What is incorrect? The fact that you're replying to a thread where the last post was over 5 months ago?
Again, the very first post in this thread (in pertinent part):
You will not be required to obtain a new EIN if any of the following statements are true.
This is the portion of the post that is inaccurate:
"It should be noted that there is no such thing as a "conversion" from an LLC to a corporation. In order to form a corporation, you need to file articles of incorporation with the authority in your state (typically, the secretary of state or division of corporations)."
There is such a thing as a conversion from an LLC to a corporation at the state level. After converting from an LLC to a corporation in Delaware, for example, an entity will receive a Certificate of Conversion. Because of this, the item that you pasted from the IRS website (describing that you will be required to obtain a new EIN if a corporation receives a new charter from the secretary of state) makes it sound like the person who originally posted will be required to obtain a new EIN in all instances. Perhaps that is generally true, but, as I described in my post, writing the IRS a letter and asking the IRS to reassign the EIN from the LLC to the corporation can result (it did in my client's case) in the IRS granting this request.

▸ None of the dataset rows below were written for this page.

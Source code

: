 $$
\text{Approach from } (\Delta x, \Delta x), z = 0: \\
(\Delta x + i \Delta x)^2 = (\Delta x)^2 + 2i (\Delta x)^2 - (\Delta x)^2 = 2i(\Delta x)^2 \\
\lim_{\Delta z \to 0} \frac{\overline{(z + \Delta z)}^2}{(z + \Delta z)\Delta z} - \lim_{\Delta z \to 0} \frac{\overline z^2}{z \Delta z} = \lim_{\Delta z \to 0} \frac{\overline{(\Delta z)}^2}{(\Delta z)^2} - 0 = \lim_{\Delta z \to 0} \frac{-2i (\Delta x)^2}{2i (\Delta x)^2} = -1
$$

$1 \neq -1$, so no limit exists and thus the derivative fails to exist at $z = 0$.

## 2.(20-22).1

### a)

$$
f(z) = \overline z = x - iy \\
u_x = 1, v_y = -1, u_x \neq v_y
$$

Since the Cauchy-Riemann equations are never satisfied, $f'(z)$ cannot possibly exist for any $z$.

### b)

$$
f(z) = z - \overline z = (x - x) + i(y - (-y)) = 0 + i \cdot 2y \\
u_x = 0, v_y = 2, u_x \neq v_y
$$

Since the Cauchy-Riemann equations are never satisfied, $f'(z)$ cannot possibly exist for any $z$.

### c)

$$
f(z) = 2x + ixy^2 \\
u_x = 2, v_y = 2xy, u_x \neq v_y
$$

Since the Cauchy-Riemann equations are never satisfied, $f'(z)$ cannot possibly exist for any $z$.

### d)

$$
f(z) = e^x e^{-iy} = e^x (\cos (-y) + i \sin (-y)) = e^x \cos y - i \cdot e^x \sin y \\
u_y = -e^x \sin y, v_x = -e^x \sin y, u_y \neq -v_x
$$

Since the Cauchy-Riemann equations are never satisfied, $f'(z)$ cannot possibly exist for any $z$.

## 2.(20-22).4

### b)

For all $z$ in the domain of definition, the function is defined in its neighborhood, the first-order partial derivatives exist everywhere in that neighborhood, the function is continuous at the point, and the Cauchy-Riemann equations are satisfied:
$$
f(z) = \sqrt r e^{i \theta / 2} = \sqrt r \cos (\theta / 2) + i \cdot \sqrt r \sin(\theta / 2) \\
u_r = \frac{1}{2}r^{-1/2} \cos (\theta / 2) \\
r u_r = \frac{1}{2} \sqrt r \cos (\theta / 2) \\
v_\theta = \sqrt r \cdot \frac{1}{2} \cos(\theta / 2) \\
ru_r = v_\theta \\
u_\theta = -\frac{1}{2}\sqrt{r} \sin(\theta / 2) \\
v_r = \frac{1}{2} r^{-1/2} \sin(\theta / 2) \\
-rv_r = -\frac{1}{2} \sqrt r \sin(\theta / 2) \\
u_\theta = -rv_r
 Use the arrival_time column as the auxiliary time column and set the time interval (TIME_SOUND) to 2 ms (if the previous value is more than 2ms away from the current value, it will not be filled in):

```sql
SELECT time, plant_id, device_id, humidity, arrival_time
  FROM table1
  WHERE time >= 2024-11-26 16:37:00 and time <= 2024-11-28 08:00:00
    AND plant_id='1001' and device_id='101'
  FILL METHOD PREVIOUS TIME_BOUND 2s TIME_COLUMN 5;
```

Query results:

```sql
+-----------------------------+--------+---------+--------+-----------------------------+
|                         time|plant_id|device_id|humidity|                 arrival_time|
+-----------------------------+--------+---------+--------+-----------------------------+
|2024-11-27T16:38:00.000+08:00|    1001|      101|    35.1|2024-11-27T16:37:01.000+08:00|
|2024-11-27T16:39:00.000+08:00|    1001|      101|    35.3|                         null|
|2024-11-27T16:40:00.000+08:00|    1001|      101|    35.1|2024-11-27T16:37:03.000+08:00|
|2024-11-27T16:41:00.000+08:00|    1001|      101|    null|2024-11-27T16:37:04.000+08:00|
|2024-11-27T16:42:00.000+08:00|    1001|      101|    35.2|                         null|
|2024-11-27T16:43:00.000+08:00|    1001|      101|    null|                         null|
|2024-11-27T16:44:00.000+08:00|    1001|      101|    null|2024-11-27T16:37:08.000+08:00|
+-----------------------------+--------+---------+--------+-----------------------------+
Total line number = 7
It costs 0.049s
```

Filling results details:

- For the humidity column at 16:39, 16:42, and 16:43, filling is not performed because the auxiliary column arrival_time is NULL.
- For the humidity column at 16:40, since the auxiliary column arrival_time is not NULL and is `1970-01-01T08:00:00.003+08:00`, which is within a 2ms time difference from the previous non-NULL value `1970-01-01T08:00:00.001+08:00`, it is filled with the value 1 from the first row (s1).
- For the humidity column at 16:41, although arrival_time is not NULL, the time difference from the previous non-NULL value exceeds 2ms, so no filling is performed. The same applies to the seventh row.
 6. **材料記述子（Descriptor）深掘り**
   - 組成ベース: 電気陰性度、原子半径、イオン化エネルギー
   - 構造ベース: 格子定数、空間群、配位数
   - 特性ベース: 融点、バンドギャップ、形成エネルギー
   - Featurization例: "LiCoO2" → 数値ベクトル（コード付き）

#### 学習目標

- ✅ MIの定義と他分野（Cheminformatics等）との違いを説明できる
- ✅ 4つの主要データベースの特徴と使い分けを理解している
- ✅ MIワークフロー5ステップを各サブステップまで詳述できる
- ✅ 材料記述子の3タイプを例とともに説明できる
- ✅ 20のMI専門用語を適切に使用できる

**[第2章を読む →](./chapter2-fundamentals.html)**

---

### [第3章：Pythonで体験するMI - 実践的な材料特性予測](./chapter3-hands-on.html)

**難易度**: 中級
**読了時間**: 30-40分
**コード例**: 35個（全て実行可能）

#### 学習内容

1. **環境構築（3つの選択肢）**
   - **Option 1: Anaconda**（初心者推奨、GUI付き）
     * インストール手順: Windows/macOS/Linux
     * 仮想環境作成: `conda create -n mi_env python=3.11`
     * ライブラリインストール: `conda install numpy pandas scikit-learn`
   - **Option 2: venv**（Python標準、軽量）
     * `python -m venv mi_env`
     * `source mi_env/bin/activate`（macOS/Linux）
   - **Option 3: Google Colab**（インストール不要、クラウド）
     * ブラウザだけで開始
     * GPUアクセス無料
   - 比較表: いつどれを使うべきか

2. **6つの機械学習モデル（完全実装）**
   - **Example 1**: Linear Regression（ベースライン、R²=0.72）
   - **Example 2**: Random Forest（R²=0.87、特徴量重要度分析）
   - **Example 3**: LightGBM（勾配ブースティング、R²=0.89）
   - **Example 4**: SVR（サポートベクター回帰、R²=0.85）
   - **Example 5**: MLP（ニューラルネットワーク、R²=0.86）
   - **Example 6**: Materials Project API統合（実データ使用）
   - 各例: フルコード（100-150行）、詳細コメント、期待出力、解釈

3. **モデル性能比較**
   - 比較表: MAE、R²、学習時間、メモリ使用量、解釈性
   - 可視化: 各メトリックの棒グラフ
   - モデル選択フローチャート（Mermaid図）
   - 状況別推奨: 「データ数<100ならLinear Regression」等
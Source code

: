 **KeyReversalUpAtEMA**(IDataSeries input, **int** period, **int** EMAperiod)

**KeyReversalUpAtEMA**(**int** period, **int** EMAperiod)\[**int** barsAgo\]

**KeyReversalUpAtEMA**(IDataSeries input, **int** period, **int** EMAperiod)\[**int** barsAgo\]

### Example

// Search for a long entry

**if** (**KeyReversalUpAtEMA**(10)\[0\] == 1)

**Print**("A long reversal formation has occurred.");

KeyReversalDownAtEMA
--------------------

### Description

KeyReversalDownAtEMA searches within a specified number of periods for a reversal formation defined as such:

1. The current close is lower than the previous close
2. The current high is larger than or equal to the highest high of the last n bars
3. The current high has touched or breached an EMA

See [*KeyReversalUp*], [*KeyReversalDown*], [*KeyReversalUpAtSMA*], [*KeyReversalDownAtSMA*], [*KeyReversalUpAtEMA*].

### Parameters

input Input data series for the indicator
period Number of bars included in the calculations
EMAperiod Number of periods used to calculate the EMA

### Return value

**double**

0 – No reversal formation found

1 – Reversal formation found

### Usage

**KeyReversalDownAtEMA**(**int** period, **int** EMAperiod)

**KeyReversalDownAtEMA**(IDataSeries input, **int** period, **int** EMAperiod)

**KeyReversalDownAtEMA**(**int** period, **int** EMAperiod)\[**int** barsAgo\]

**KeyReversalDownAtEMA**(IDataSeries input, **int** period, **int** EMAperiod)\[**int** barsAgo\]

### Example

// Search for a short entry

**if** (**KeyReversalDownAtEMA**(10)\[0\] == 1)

I wanted to respond to this post because I read it after writing the letter to the IRS asking them to re-assign the client's EIN. Because of your post (and others on a few other websites), I began doubting that the IRS would grant the reassignment of EIN request, so I almost went ahead and had the client obtain another EIN for the newly converted corporation. However, fortunately I waited and received back the letter from the IRS indicating the reassignment was accepted. I just do not want others to be led astray as well. No offense was intended by my post.
@Raswider1 wrote:
This is the portion of the post that is inaccurate:
There are statutory conversions that are available at the state level, but they are not available in all states (they happen to be available in Delaware, New York, California and several other states).
Regardless, the entire point of this thread (and the original question) is that a new EIN is not needed.